## WHAT THE EXERCISE ASKS
Return the lines below that contain "green".
============
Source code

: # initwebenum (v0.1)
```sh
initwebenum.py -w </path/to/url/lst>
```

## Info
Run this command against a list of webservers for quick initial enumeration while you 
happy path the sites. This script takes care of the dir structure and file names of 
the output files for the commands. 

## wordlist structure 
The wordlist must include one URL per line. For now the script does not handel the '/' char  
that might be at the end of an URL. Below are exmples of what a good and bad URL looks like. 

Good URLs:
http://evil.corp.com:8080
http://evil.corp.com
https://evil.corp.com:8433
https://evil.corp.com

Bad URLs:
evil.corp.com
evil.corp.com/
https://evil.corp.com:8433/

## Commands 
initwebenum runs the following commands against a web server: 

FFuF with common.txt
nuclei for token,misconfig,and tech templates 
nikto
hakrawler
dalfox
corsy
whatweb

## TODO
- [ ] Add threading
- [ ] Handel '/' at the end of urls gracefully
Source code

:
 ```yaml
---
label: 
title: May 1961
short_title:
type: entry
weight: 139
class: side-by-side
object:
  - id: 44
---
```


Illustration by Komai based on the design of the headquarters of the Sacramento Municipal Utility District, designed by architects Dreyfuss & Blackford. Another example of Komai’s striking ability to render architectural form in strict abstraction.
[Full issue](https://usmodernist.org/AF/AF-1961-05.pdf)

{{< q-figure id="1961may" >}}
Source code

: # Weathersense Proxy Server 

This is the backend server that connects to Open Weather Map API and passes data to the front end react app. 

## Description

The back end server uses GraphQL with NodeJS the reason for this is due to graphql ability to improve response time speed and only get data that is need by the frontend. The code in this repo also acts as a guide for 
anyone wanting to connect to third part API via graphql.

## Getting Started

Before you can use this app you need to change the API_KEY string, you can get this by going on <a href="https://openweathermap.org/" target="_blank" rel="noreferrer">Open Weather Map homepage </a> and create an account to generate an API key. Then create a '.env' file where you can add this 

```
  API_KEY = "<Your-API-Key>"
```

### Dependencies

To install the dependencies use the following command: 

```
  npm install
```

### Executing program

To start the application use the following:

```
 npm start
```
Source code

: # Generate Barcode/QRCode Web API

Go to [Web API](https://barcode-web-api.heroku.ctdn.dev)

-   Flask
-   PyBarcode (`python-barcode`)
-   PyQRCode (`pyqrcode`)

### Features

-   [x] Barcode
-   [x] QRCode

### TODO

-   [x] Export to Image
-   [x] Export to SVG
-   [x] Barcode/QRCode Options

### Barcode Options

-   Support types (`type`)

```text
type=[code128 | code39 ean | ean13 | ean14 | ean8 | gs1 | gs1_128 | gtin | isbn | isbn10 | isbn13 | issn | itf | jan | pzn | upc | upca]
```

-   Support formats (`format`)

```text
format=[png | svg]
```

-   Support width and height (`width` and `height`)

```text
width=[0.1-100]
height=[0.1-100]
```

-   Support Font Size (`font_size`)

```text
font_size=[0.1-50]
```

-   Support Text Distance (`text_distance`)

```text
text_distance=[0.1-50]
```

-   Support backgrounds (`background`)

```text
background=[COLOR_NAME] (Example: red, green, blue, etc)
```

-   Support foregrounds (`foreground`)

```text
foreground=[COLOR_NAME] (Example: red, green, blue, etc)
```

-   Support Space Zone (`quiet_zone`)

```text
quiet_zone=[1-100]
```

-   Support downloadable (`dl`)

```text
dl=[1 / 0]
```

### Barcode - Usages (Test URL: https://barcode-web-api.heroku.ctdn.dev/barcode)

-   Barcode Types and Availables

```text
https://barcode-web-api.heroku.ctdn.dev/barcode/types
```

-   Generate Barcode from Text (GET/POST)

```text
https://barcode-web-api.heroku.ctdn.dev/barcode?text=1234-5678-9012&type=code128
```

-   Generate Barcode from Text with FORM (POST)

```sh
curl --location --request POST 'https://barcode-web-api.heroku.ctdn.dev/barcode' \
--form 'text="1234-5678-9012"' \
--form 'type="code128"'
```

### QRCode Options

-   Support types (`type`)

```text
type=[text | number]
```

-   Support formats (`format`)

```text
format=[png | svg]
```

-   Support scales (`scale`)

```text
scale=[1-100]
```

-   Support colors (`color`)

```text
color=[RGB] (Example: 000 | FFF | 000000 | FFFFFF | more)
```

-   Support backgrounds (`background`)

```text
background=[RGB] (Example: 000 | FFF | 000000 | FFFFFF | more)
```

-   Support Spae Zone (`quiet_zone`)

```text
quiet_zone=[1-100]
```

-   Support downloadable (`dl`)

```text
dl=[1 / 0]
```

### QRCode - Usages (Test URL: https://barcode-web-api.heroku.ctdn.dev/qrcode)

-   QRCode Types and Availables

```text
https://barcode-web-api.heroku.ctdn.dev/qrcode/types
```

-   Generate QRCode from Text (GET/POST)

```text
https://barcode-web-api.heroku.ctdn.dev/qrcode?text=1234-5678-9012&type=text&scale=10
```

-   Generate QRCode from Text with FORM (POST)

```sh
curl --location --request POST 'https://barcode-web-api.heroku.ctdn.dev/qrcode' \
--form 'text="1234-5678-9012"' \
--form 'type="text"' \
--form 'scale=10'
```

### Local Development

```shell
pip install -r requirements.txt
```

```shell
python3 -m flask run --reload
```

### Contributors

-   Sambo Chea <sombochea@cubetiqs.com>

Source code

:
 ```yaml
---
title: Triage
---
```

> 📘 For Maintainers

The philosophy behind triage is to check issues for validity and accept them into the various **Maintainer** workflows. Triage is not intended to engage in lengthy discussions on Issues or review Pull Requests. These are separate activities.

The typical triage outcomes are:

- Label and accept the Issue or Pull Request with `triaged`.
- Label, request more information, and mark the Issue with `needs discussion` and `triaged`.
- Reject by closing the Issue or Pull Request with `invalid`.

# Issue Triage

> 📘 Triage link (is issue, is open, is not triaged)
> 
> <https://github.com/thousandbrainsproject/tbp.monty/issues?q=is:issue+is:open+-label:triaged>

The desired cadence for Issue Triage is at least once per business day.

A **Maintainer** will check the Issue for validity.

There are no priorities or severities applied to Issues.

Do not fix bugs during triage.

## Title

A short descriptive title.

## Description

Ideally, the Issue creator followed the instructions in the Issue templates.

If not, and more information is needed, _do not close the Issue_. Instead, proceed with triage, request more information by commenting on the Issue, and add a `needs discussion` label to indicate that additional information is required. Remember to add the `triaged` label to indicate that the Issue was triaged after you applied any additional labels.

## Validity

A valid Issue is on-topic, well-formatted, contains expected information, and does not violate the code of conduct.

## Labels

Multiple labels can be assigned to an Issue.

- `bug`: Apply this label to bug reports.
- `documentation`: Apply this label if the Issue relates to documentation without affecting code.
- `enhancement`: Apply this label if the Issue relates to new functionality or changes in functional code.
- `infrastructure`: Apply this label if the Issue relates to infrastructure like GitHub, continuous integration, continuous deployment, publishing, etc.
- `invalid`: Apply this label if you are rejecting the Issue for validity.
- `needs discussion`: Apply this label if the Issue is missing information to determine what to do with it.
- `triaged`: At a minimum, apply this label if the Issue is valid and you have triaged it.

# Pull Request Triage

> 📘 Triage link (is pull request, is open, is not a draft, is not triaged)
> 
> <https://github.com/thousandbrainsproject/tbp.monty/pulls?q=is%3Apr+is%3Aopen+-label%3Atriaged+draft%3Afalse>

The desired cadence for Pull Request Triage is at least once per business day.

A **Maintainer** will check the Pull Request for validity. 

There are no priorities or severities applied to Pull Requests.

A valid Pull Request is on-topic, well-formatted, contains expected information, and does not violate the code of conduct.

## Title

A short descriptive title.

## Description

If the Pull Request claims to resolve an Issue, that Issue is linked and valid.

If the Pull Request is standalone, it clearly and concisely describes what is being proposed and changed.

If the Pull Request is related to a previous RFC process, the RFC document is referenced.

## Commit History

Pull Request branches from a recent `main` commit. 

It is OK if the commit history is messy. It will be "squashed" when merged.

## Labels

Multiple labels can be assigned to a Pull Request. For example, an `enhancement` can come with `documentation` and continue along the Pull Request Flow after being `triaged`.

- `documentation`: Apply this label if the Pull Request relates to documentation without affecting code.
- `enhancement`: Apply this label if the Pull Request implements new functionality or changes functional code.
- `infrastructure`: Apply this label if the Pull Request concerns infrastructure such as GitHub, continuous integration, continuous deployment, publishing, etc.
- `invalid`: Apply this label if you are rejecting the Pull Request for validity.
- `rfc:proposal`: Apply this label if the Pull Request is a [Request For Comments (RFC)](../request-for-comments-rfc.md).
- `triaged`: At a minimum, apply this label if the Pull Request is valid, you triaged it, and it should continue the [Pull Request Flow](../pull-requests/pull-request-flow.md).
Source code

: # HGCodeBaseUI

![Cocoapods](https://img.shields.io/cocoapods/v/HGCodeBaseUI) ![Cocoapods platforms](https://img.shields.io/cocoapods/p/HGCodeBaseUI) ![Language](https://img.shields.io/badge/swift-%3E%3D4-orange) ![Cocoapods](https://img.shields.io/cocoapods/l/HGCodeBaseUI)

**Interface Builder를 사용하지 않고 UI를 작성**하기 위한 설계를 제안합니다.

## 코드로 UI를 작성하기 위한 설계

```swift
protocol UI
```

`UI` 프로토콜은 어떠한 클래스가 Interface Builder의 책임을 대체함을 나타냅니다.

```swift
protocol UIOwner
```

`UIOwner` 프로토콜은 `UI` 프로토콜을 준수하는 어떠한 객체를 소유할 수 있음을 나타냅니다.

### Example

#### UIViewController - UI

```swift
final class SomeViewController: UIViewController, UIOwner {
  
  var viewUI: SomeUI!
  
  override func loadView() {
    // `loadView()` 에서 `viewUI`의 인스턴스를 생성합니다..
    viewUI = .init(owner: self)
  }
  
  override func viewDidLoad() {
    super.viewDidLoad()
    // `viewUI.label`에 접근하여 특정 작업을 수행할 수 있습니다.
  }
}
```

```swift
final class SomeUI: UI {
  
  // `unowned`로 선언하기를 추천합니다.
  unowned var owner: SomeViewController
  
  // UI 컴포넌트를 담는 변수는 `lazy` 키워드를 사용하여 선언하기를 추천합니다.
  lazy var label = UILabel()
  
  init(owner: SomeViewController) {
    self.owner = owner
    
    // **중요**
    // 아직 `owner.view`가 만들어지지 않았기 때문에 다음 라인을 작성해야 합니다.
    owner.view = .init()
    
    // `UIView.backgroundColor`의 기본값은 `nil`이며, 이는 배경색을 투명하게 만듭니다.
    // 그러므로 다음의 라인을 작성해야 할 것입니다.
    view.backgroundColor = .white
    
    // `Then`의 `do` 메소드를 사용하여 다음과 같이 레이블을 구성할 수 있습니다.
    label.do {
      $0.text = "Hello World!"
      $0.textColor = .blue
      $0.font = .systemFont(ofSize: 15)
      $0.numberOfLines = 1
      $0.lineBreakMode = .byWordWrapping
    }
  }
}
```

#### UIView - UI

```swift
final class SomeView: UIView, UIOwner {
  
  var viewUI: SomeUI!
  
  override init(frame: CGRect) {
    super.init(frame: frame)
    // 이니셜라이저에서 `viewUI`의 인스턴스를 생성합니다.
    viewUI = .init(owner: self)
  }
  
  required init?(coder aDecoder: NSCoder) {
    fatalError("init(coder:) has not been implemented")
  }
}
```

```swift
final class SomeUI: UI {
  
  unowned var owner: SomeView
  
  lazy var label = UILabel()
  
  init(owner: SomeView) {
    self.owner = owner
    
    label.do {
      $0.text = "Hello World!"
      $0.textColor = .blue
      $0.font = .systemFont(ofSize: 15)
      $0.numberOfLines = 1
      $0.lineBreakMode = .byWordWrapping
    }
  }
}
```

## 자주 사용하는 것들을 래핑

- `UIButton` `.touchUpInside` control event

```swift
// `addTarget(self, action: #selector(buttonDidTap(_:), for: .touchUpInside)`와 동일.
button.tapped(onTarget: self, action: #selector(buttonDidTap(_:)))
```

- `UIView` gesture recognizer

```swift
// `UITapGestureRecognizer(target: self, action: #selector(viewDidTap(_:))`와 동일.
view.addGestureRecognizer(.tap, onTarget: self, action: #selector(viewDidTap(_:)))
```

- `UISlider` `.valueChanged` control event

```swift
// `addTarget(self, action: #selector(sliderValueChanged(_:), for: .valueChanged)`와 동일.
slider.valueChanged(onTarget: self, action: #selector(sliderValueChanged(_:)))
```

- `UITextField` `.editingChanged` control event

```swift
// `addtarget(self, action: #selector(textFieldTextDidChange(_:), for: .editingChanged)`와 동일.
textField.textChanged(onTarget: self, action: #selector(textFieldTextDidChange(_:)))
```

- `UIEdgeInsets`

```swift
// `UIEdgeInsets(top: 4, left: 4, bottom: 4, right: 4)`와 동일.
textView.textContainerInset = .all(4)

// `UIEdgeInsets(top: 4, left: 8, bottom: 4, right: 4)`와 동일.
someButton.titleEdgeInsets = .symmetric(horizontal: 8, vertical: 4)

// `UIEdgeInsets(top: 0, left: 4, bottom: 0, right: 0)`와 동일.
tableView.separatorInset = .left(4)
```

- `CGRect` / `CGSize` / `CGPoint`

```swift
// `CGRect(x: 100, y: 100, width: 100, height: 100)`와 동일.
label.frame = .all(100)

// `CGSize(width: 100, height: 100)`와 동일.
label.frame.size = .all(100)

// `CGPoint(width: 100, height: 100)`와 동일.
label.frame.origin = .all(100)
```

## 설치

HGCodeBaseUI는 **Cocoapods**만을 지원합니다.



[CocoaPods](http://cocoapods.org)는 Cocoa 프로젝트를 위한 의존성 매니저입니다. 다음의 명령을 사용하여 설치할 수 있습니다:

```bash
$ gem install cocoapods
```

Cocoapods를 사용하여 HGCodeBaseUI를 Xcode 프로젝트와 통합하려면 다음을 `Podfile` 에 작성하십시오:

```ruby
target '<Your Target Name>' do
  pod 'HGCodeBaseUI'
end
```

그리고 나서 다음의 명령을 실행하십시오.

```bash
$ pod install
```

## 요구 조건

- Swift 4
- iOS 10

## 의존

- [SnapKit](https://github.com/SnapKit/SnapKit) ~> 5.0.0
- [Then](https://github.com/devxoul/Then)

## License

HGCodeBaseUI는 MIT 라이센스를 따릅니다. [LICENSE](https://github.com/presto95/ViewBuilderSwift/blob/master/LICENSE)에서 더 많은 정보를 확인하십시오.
============
## FINISHED EXERCISE
background=[COLOR_NAME] (Example: red, green, blue, etc)
foreground=[COLOR_NAME] (Example: red, green, blue, etc)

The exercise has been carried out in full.